Le Mauna Loa est entré en éruption le 27 novembre 2022, pour la première fois depuis 1984. L’éruption a commencé dans la caldeira sommitale. Puis une fissure de 500 mètres de long s’est propagée vers le sud-ouest, tout en restant majoritairement à l’intérieur du sommet. Au matin du 28 novembre, l’activité éruptive avait migré du sommet vers la zone de rift nord-est où quatre fissures se sont ouvertes pour finalement donner naissance à une bouche éruptive sur la Fissure 3 le 2 décembre. Un réseau de chenaux a alimenté des coulées de lave ‘a‘ā qui ont parcouru le flanc nord du volcan sur une vingtaine de kilomètres. L’éruption s’est terminée le 10 décembre 2022.

Le réseau de surveillance mis en place par le Hawaiian Volcano Observatory (HVO) a collecté des données qui ont été analysées en temps réel afin de mieux comprendre l’éruption. Des observations directes et des mesures ont également été effectuées sur le terrain. Elles ont permis d’évaluer la vitesse de progression des coulées de lave et les dangers associés. Les géologues du HVO ont collecté des échantillons de lave dans des coulées actives et solidifiées presque tous les jours pour procéder à une analyse en laboratoire en temps quasi réel.

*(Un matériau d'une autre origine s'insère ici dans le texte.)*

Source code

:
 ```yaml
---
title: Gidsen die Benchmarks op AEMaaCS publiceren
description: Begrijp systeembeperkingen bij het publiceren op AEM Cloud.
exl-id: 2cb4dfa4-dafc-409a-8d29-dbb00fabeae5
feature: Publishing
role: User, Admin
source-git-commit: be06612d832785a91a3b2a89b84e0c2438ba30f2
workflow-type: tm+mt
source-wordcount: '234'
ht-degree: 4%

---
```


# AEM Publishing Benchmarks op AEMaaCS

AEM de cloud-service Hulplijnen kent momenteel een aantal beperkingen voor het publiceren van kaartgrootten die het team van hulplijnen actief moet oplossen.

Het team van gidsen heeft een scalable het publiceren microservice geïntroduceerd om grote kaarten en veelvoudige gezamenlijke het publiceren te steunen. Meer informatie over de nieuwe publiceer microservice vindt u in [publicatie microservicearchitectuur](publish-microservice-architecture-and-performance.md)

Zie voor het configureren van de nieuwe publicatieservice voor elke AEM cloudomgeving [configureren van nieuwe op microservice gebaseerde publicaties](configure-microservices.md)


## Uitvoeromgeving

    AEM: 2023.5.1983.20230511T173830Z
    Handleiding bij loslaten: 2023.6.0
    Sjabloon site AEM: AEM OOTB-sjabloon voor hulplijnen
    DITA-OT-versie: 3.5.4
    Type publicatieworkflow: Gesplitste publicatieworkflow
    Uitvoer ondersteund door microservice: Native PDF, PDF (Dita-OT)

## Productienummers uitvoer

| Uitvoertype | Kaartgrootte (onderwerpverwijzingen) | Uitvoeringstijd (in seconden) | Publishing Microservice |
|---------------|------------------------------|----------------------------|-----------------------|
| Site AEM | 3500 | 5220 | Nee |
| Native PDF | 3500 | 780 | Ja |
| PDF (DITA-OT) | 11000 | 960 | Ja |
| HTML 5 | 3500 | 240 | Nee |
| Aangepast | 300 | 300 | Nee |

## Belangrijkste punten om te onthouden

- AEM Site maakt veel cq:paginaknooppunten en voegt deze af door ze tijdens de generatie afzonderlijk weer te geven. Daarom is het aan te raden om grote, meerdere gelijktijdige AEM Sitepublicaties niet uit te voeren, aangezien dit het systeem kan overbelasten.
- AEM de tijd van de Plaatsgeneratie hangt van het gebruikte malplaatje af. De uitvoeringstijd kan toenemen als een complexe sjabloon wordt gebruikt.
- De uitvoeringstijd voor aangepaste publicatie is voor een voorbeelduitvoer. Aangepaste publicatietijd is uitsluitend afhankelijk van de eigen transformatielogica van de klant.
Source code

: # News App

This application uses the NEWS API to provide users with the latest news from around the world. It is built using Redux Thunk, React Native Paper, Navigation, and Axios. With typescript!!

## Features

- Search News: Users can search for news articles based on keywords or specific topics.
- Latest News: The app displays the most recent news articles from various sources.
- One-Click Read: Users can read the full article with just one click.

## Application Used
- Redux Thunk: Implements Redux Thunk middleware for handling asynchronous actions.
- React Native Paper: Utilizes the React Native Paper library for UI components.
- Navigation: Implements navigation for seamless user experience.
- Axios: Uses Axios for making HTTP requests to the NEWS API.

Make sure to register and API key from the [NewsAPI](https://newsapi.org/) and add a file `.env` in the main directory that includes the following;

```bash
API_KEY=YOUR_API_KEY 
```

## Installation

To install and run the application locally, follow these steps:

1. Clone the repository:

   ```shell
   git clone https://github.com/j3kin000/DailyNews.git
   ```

Depuis l’éruption du Mauna Loa en 1984, les domaines de la pétrologie et de la géochimie ont fait de grands progrès. De nouveaux instruments et de nouvelles techniques sont maintenant disponibles. Ils ont permis d’obtenir rapidement plus d’informations qu’en 1984.
Des analyses de fluorescence X à dispersion d’énergie ((EDXRF) effectuées en temps quasi réel avec la collaboration de l’Université d’Hawaii à Hilo ont révélé la composition du magma ainsi que son origine. Ces analyses, effectuées dans les 24 heures suivant le prélèvement de l’échantillon, ont été suivies d’une micro-analyse électronique secondaire et d’une micro-analyse par sonde électronique. Cela a permis de mesurer des compositions de minéraux et de verre à de très petites échelles (quelques microns). Ce type d’analyse rapide n’était pas possible en 1984.

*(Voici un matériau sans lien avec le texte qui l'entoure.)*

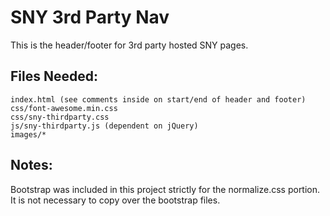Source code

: SNY 3rd Party Nav
=============================
This is the header/footer for 3rd party hosted SNY pages.

Files Needed:
--------
```
index.html (see comments inside on start/end of header and footer)
css/font-awesome.min.css
css/sny-thirdparty.css
js/sny-thirdparty.js (dependent on jQuery)
images/*
```
Notes:
--------
Bootstrap was included in this project strictly for the normalize.css portion.  It is not necessary to copy over the bootstrap files.

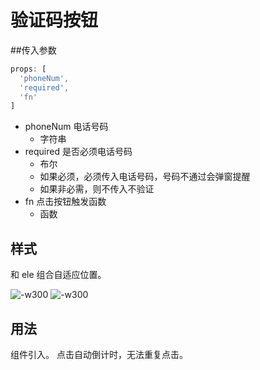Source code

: # 验证码按钮
##传入参数

```js
props: [
  'phoneNum',
  'required',
  'fn'
]
```

- phoneNum 电话号码
	- 字符串
- required 是否必须电话号码
	- 布尔
	- 如果必须，必须传入电话号码，号码不通过会弹窗提醒
	- 如果非必需，则不传入不验证
- fn 点击按钮触发函数
	- 函数

## 样式
和 ele 组合自适应位置。

![-w300](media/14617459933347/14617490038442.jpg)
![-w300](media/14617459933347/14617490978921.jpg)

## 用法
组件引入。
点击自动倒计时，无法重复点击。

Les géologues du HVO ont ainsi appris que les laves émises par l’éruption de 2022 étaient semblables à d’autres éruptions du Mauna Loa depuis 1843. La teneur moyenne en MgO (oxyde de magnésium) des échantillons de lave était de 6,2 % en poids, donc légèrement inférieure aux autres éruptions du Mauna Loa au cours des 200 dernières années. Ces données peuvent être utilisées pour calculer la température des laves émises. Elle a été estimée à environ 1 155 degrés Celsius.
Les échantillons prélevés au niveau de la bouche éruptive ne montrent pas de cristaux visibles à l’œil nu, bien que les minéraux comme le plagioclase, le clinopyroxène, l’olivine et les oxydes (tous rencontrés habituellement sur le Mauna Loa) deviennent plus abondants et plus gros en s’éloignant de la bouche éruptive, au fur et à mesure que les coulées de lave se refroidissent et se cristallisent.
Toute la lave produite pendant l’éruption de 2022 a présenté la même composition sur une distance de 17 kilomètres, que ce soit au sommet ou sur la partie supérieure du rift nord-est. Cela montre que toute l’éruption a été alimentée par un magma homogène. La lave émise par cette éruption ne présente pratiquement pas de cristaux et elle a une faible teneur en MgO. Elle n’a donc pas été influencée par le magma résiduel laissé par l’éruption de 1984. On a une situation différente de l’éruption du Kilauea en 2018, qui a initialement produit des laves mélangées à du magma refroidi stocké dans la Lower East Rift Zone. Au lieu de cela, la composition de la lave de l’éruption du Mauna Loa en 2022 révèle une nouvelle intrusion magmatique qui va de pair avec l’activité sismique que le HVO a observée 2 à 4 km sous le sommet dans les mois qui ont précédé l’éruption.
Source : USGS/HVO.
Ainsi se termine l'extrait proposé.